WORK TASK -
From the records below, please repeat exactly the line that has "10\% on the last ride.", the line that has "20\% on the last ride.", and every line between them, and nothing else.

GIVEN RECORDS -
┌──

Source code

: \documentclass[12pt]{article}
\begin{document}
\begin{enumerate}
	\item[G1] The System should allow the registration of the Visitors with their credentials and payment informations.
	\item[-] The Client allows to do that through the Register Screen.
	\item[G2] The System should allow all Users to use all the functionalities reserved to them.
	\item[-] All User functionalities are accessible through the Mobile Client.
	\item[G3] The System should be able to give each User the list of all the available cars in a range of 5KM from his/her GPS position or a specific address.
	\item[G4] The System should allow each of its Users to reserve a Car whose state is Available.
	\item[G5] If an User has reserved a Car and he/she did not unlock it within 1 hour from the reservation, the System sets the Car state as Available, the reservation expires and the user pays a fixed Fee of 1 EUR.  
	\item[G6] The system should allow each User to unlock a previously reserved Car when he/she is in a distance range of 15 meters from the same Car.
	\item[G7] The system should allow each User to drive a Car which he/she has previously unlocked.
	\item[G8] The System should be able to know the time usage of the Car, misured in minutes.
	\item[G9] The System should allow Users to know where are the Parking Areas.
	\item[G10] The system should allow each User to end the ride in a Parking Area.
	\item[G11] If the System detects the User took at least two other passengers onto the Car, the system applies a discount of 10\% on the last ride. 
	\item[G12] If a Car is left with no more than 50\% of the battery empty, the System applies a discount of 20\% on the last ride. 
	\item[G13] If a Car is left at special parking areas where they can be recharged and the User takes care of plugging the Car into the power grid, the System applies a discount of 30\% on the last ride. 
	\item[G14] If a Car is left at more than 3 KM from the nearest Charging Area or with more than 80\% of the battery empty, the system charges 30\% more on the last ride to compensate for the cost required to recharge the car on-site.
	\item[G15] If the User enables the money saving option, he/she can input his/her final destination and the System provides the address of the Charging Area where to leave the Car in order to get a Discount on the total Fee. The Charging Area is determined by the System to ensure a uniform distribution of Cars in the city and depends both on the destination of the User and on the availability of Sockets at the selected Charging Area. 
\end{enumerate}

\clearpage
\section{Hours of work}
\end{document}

└──
┌──

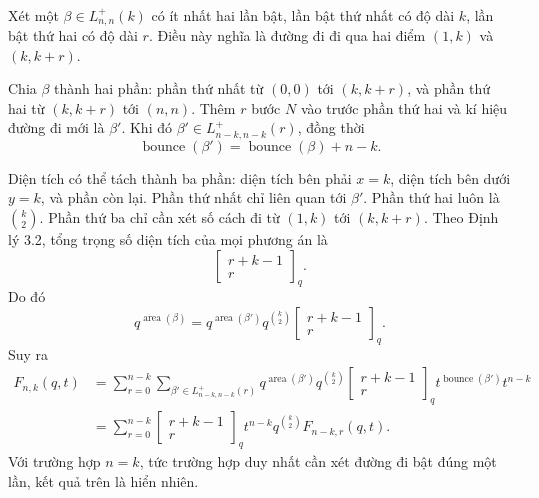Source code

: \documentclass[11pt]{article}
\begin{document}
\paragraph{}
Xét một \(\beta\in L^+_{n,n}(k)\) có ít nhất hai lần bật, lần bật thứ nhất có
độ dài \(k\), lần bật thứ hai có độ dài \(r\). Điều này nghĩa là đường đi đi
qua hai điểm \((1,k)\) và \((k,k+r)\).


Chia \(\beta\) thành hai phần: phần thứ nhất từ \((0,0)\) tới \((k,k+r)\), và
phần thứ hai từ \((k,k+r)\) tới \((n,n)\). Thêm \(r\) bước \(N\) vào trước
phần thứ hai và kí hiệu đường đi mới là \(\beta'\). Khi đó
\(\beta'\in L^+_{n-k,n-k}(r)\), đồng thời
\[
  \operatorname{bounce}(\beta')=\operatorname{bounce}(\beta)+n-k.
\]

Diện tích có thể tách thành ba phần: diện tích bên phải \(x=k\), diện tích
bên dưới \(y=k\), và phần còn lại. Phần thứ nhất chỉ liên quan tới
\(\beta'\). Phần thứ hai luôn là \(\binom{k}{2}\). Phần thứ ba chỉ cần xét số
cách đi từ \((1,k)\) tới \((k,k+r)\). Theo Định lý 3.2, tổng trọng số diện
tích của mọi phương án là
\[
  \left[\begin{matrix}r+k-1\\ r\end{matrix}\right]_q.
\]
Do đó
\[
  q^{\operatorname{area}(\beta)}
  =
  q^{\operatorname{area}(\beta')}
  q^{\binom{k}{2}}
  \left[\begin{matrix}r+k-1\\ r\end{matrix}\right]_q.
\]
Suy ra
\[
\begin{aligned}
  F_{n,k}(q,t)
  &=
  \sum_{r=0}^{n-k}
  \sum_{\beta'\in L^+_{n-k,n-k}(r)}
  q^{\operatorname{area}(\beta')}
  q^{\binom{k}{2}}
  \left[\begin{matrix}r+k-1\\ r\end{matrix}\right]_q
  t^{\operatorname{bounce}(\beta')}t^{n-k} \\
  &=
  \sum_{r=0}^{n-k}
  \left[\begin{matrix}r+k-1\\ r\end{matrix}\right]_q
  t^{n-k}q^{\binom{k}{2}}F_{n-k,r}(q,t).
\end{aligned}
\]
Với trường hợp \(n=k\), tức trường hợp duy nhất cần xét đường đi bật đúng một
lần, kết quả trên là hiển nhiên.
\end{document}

└──

RESULT OF THIS EXERCISE -
	\item[G11] If the System detects the User took at least two other passengers onto the Car, the system applies a discount of 10\% on the last ride. 
	\item[G12] If a Car is left with no more than 50\% of the battery empty, the System applies a discount of 20\% on the last ride. 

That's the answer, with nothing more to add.